UK unemployment rate falls to its lowest since 1975
The unemployment rate declined by 0.2 percentage points in the 3 months to June 2017 compared with the 3 months to March 2017, falling to its lowest since 1975, at 4.4% (Figure 10). The total unemployment level decreased by 57,000 compared with January to March 2017 to 1.48 million. Unemployment decreased for three age groups: 16 to 17 years, 25 to 34 years and 35 to 49 years; while it increased for three age groups: 18 to 24 years, 50 to 64 years and 65 and over. A fall in unemployment was accompanied by a fall in inactivity. Total inactivity level decreased by 64,000 since the 3 months to March 2017 to 8.77 million; the inactivity rate for 16 to 64 year olds decreased by 0.2 percentage points since the 3 months to March 2017 to a record low of 21.3%. Inactivity decreased for three age groups: 18 to 24 years, 25 to 34 years and 35 to 49 years; while it increased for three age groups: 16 to 17 years, 50 to 64 years and 65 and over.

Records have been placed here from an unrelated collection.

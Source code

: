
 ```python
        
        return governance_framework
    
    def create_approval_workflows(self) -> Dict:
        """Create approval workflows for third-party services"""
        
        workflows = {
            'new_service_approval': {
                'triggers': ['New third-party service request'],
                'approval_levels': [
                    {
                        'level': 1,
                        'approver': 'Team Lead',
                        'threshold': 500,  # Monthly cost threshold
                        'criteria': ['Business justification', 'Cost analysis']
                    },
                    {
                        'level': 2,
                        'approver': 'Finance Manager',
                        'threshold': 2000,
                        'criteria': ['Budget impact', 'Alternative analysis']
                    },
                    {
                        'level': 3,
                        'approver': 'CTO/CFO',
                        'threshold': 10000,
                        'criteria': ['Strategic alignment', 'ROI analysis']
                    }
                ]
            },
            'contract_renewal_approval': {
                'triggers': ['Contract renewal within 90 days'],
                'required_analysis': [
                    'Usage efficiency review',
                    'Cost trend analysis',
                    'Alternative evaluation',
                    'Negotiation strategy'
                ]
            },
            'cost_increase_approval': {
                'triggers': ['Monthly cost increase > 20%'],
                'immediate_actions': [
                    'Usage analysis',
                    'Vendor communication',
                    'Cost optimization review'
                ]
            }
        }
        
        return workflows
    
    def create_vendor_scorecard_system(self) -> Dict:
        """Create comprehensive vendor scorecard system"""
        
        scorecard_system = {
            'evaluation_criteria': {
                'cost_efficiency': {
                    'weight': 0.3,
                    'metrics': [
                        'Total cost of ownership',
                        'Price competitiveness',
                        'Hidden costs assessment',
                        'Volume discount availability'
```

Recent analysis examined longer-term trends in economic inactivity. The overall inactivity rate has remained fairly stable over a long period until 2011. More recently, however, there has been a decline. The inactivity rate was 23.9% in Quarter 2 (Apr to June) 1995 but was down to 21.3% in the same quarter in 2017. The total economic inactivity rate masks different patterns among men and women over time. For women, the rate shows a reduction from 32.7% classified as inactive in the 3 months to June 1995, to 26.3% compared with the same period in 2017, but the proportion of men who are inactive has risen from 15% in the 3 months to June 1995 to 16.3% compared with the same quarter in 2017.
The main three reasons for economic activity were studying, looking after family or home and long term sickness. The overall proportion of the economically inactive that were students has been rising over the years, whereas the proportion of the economically inactive who were either looking after family or home or in long-term sickness has been falling (Figure 12). Looking just at men, since the 3 months to October 2009, those who were long-term sick or disabled have been overtaken as the largest group by those classified as students. For women, there has been a sharp decline in the proportions looking after the family and home accompanied by increases in the proportions in the student group since Quarter 2 1995.